If it was my new car I'd have the bumper repainted.


----------



## 2006_750Li_ED (Jul 3, 2005)

If the dealer is willing to take responsability get a new bumper cover, it should cost around $800-$1000, however I do not see how you can prove that you did not do that yourself. The dealer is trying to accomodate you as long as it does not cost much, I would rather not mess with the bumper as they will end up painting your whole bumper and it will be "UGLYYYY", perhaps if you want them to replace the bumper, let them paint it and then if it is a bad paint job make them replace the whole bumper cover.


----------



## LDV330i (May 24, 2003)

The under side of my bumper was damaged during transport from Europe.

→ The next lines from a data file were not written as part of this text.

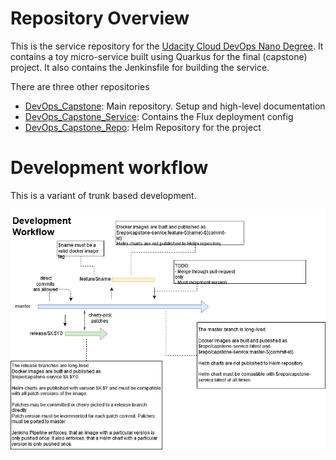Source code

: # Repository Overview

This is the service repository for the [Udacity Cloud DevOps Nano Degree](https://www.udacity.com/course/cloud-dev-ops-nanodegree--nd9991).
It contains a toy micro-service built using Quarkus for the final (capstone) project.
It also contains the Jenkinsfile for building the service.

There are three other repositories 
* [DevOps_Capstone](https://github.com/FlorianSeidel/DevOps_Capstone):  Main repository. Setup and high-level documentation
* [DevOps_Capstone_Service](https://github.com/FlorianSeidel/DevOps_Capstone_Deployment): Contains the Flux deployment config
* [DevOps_Capstone_Repo](https://github.com/FlorianSeidel/DevOps_Capstone_Repo): Helm Repository for the project

# Development workflow

This is a variant of trunk based development.

![](DevOps_Capstone_Workflow.png)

BMWNA paid to have my bumper to get repainted at a cost of $450. The body shop did a wonderful job and I could not even tell it was a repaint. Unfortunately 2 months later I had similar damage because I hit a parking stall wheel stop.  From posts I have seen the E90 seems to have a similar problem with low hanging front bumper.

My solution to the problem was to install BMW C/S splitters. Not do I only like the more agressive look but it hid the new damage and further encounters with wheel stops. :thumbup:


----------



## Artslinger (Sep 2, 2002)

My last car was repainted two different times because of accidents, and both times you could not see any difference between the repainting and the factory paint. Actually the body shop paint looked better than the factory paint, there was less orange peeling.


----------



## RaceTripper (Apr 12, 2002)

2006_750Li_ED said:


> ...I would rather not mess with the bumper as they will end up painting your whole bumper and it will be "UGLYYYY", perhaps if you want them to replace the bumper, let them paint it and then if it is a bad paint job make them replace the whole bumper cover.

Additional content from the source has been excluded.